Exercise requirements: Print every record exactly.

........

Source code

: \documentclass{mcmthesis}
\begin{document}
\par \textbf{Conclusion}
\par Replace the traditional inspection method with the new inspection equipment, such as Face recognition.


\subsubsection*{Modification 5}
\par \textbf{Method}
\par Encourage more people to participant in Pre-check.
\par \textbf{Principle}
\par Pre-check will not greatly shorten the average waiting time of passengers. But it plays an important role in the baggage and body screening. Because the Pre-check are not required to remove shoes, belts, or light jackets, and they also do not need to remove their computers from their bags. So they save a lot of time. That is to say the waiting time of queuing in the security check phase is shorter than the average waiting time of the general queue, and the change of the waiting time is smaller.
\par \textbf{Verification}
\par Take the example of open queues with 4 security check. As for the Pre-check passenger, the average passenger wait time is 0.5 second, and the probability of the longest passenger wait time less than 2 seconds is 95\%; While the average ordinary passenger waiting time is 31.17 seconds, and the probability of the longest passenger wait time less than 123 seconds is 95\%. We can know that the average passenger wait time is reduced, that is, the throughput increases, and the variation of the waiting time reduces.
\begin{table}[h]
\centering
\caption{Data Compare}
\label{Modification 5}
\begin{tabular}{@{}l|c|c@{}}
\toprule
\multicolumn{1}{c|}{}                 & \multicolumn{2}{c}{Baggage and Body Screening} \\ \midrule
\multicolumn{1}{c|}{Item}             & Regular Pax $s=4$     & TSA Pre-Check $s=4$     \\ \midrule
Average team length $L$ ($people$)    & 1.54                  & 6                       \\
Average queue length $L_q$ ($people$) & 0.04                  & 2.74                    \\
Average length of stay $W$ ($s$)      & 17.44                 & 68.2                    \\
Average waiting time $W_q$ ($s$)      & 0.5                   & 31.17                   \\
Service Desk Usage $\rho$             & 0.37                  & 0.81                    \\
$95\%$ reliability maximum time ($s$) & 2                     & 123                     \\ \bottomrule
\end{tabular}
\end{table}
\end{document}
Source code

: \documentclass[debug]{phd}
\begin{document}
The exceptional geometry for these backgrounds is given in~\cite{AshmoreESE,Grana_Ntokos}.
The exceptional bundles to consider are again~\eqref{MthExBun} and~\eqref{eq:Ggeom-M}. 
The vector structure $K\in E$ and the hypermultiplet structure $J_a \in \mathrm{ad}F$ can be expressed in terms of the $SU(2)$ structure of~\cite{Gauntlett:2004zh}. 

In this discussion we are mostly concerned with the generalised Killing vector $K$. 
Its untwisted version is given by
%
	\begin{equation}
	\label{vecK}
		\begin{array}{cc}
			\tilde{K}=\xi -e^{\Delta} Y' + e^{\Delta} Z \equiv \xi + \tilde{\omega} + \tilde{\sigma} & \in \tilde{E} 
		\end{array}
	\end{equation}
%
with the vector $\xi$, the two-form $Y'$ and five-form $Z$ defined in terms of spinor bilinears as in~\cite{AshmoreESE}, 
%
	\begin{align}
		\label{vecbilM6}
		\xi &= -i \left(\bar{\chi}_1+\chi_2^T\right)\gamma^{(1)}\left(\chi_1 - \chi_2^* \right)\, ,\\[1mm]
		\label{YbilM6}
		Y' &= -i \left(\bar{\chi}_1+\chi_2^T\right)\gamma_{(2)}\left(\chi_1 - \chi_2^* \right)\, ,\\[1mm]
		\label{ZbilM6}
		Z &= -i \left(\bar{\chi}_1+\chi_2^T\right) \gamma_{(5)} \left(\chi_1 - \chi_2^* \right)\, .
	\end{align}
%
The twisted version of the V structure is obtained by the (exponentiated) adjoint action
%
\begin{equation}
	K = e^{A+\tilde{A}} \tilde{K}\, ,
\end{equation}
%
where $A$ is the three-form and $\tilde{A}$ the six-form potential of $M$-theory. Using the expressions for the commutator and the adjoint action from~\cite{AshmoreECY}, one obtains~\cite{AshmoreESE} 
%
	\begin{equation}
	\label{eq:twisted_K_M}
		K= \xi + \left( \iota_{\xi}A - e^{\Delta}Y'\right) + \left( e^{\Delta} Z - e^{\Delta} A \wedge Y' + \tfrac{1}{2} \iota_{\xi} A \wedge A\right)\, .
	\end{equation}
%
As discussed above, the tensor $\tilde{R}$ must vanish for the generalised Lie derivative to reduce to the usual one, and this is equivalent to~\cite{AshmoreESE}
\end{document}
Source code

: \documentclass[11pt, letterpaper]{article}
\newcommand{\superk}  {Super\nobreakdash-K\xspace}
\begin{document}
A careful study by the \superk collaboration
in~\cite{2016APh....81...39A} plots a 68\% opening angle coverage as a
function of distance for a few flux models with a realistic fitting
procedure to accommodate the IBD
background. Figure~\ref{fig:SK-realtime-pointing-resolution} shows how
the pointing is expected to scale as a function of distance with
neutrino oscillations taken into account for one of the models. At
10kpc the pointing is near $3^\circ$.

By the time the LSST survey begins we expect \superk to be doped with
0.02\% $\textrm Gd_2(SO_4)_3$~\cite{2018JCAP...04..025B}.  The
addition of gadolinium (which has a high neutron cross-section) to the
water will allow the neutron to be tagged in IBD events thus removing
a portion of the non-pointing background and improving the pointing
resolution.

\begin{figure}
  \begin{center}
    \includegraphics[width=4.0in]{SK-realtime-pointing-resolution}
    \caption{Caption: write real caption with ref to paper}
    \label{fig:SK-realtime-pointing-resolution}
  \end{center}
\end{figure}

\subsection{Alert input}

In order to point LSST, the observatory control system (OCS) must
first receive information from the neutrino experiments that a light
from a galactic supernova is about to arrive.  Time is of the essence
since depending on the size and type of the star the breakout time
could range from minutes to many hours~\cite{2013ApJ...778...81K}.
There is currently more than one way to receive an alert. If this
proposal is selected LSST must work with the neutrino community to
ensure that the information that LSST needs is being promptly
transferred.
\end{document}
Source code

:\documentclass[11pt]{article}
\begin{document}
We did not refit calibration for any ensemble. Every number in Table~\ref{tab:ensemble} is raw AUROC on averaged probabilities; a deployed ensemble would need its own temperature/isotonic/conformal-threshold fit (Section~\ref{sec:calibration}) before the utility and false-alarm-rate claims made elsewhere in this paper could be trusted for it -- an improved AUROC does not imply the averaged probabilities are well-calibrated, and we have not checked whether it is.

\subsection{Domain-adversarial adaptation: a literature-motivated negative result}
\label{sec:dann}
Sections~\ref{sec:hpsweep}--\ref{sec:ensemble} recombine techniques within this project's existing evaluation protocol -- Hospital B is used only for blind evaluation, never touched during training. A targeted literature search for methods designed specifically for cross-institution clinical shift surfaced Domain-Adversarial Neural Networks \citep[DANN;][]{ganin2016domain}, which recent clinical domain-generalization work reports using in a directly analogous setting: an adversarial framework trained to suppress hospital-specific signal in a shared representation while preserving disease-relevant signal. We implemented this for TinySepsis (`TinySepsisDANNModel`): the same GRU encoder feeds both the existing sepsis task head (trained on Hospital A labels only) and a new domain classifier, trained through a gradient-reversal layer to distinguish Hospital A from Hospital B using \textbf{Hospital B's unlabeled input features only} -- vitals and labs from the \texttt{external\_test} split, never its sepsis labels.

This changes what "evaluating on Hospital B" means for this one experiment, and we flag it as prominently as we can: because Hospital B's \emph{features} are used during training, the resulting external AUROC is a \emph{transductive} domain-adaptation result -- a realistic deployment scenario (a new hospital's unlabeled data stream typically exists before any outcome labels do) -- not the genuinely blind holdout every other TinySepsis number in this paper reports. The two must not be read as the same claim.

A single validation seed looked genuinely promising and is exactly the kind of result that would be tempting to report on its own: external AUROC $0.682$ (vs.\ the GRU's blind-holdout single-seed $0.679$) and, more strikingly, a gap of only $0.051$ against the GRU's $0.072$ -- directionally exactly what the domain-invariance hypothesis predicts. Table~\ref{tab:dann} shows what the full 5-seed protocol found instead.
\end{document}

........

Finished exercise:
Source code

: \documentclass{mcmthesis}
\begin{document}
\par \textbf{Conclusion}
\par Replace the traditional inspection method with the new inspection equipment, such as Face recognition.


\subsubsection*{Modification 5}
\par \textbf{Method}
\par Encourage more people to participant in Pre-check.
\par \textbf{Principle}
\par Pre-check will not greatly shorten the average waiting time of passengers. But it plays an important role in the baggage and body screening. Because the Pre-check are not required to remove shoes, belts, or light jackets, and they also do not need to remove their computers from their bags. So they save a lot of time. That is to say the waiting time of queuing in the security check phase is shorter than the average waiting time of the general queue, and the change of the waiting time is smaller.
\par \textbf{Verification}
\par Take the example of open queues with 4 security check. As for the Pre-check passenger, the average passenger wait time is 0.5 second, and the probability of the longest passenger wait time less than 2 seconds is 95\%; While the average ordinary passenger waiting time is 31.17 seconds, and the probability of the longest passenger wait time less than 123 seconds is 95\%. We can know that the average passenger wait time is reduced, that is, the throughput increases, and the variation of the waiting time reduces.
\begin{table}[h]
\centering
\caption{Data Compare}
\label{Modification 5}
\begin{tabular}{@{}l|c|c@{}}
\toprule
\multicolumn{1}{c|}{}                 & \multicolumn{2}{c}{Baggage and Body Screening} \\ \midrule
\multicolumn{1}{c|}{Item}             & Regular Pax $s=4$     & TSA Pre-Check $s=4$     \\ \midrule
Average team length $L$ ($people$)    & 1.54                  & 6                       \\
Average queue length $L_q$ ($people$) & 0.04                  & 2.74                    \\
Average length of stay $W$ ($s$)      & 17.44                 & 68.2                    \\
Average waiting time $W_q$ ($s$)      & 0.5                   & 31.17                   \\
Service Desk Usage $\rho$             & 0.37                  & 0.81                    \\
$95\%$ reliability maximum time ($s$) & 2                     & 123                     \\ \bottomrule
\end{tabular}
\end{table}
\end{document}
Source code

: \documentclass[debug]{phd}
\begin{document}
The exceptional geometry for these backgrounds is given in~\cite{AshmoreESE,Grana_Ntokos}.
The exceptional bundles to consider are again~\eqref{MthExBun} and~\eqref{eq:Ggeom-M}. 
The vector structure $K\in E$ and the hypermultiplet structure $J_a \in \mathrm{ad}F$ can be expressed in terms of the $SU(2)$ structure of~\cite{Gauntlett:2004zh}. 

In this discussion we are mostly concerned with the generalised Killing vector $K$. 
Its untwisted version is given by
%
	\begin{equation}
	\label{vecK}
		\begin{array}{cc}
			\tilde{K}=\xi -e^{\Delta} Y' + e^{\Delta} Z \equiv \xi + \tilde{\omega} + \tilde{\sigma} & \in \tilde{E} 
		\end{array}
	\end{equation}
%
with the vector $\xi$, the two-form $Y'$ and five-form $Z$ defined in terms of spinor bilinears as in~\cite{AshmoreESE}, 
%
	\begin{align}
		\label{vecbilM6}
		\xi &= -i \left(\bar{\chi}_1+\chi_2^T\right)\gamma^{(1)}\left(\chi_1 - \chi_2^* \right)\, ,\\[1mm]
		\label{YbilM6}
		Y' &= -i \left(\bar{\chi}_1+\chi_2^T\right)\gamma_{(2)}\left(\chi_1 - \chi_2^* \right)\, ,\\[1mm]
		\label{ZbilM6}
		Z &= -i \left(\bar{\chi}_1+\chi_2^T\right) \gamma_{(5)} \left(\chi_1 - \chi_2^* \right)\, .
	\end{align}
%
The twisted version of the V structure is obtained by the (exponentiated) adjoint action
%
\begin{equation}
	K = e^{A+\tilde{A}} \tilde{K}\, ,
\end{equation}
%
where $A$ is the three-form and $\tilde{A}$ the six-form potential of $M$-theory. Using the expressions for the commutator and the adjoint action from~\cite{AshmoreECY}, one obtains~\cite{AshmoreESE} 
%
	\begin{equation}
	\label{eq:twisted_K_M}
		K= \xi + \left( \iota_{\xi}A - e^{\Delta}Y'\right) + \left( e^{\Delta} Z - e^{\Delta} A \wedge Y' + \tfrac{1}{2} \iota_{\xi} A \wedge A\right)\, .
	\end{equation}
%
As discussed above, the tensor $\tilde{R}$ must vanish for the generalised Lie derivative to reduce to the usual one, and this is equivalent to~\cite{AshmoreESE}
\end{document}
Source code

: \documentclass[11pt, letterpaper]{article}
\newcommand{\superk}  {Super\nobreakdash-K\xspace}
\begin{document}
A careful study by the \superk collaboration
in~\cite{2016APh....81...39A} plots a 68\% opening angle coverage as a
function of distance for a few flux models with a realistic fitting
procedure to accommodate the IBD
background. Figure~\ref{fig:SK-realtime-pointing-resolution} shows how
the pointing is expected to scale as a function of distance with
neutrino oscillations taken into account for one of the models. At
10kpc the pointing is near $3^\circ$.

By the time the LSST survey begins we expect \superk to be doped with
0.02\% $\textrm Gd_2(SO_4)_3$~\cite{2018JCAP...04..025B}.  The
addition of gadolinium (which has a high neutron cross-section) to the
water will allow the neutron to be tagged in IBD events thus removing
a portion of the non-pointing background and improving the pointing
resolution.

\begin{figure}
  \begin{center}
    \includegraphics[width=4.0in]{SK-realtime-pointing-resolution}
    \caption{Caption: write real caption with ref to paper}
    \label{fig:SK-realtime-pointing-resolution}
  \end{center}
\end{figure}

\subsection{Alert input}

In order to point LSST, the observatory control system (OCS) must
first receive information from the neutrino experiments that a light
from a galactic supernova is about to arrive.  Time is of the essence
since depending on the size and type of the star the breakout time
could range from minutes to many hours~\cite{2013ApJ...778...81K}.
There is currently more than one way to receive an alert. If this
proposal is selected LSST must work with the neutrino community to
ensure that the information that LSST needs is being promptly
transferred.
\end{document}
Source code

:\documentclass[11pt]{article}
\begin{document}
We did not refit calibration for any ensemble. Every number in Table~\ref{tab:ensemble} is raw AUROC on averaged probabilities; a deployed ensemble would need its own temperature/isotonic/conformal-threshold fit (Section~\ref{sec:calibration}) before the utility and false-alarm-rate claims made elsewhere in this paper could be trusted for it -- an improved AUROC does not imply the averaged probabilities are well-calibrated, and we have not checked whether it is.

\subsection{Domain-adversarial adaptation: a literature-motivated negative result}
\label{sec:dann}
Sections~\ref{sec:hpsweep}--\ref{sec:ensemble} recombine techniques within this project's existing evaluation protocol -- Hospital B is used only for blind evaluation, never touched during training. A targeted literature search for methods designed specifically for cross-institution clinical shift surfaced Domain-Adversarial Neural Networks \citep[DANN;][]{ganin2016domain}, which recent clinical domain-generalization work reports using in a directly analogous setting: an adversarial framework trained to suppress hospital-specific signal in a shared representation while preserving disease-relevant signal. We implemented this for TinySepsis (`TinySepsisDANNModel`): the same GRU encoder feeds both the existing sepsis task head (trained on Hospital A labels only) and a new domain classifier, trained through a gradient-reversal layer to distinguish Hospital A from Hospital B using \textbf{Hospital B's unlabeled input features only} -- vitals and labs from the \texttt{external\_test} split, never its sepsis labels.

This changes what "evaluating on Hospital B" means for this one experiment, and we flag it as prominently as we can: because Hospital B's \emph{features} are used during training, the resulting external AUROC is a \emph{transductive} domain-adaptation result -- a realistic deployment scenario (a new hospital's unlabeled data stream typically exists before any outcome labels do) -- not the genuinely blind holdout every other TinySepsis number in this paper reports. The two must not be read as the same claim.

A single validation seed looked genuinely promising and is exactly the kind of result that would be tempting to report on its own: external AUROC $0.682$ (vs.\ the GRU's blind-holdout single-seed $0.679$) and, more strikingly, a gap of only $0.051$ against the GRU's $0.072$ -- directionally exactly what the domain-invariance hypothesis predicts. Table~\ref{tab:dann} shows what the full 5-seed protocol found instead.
\end{document}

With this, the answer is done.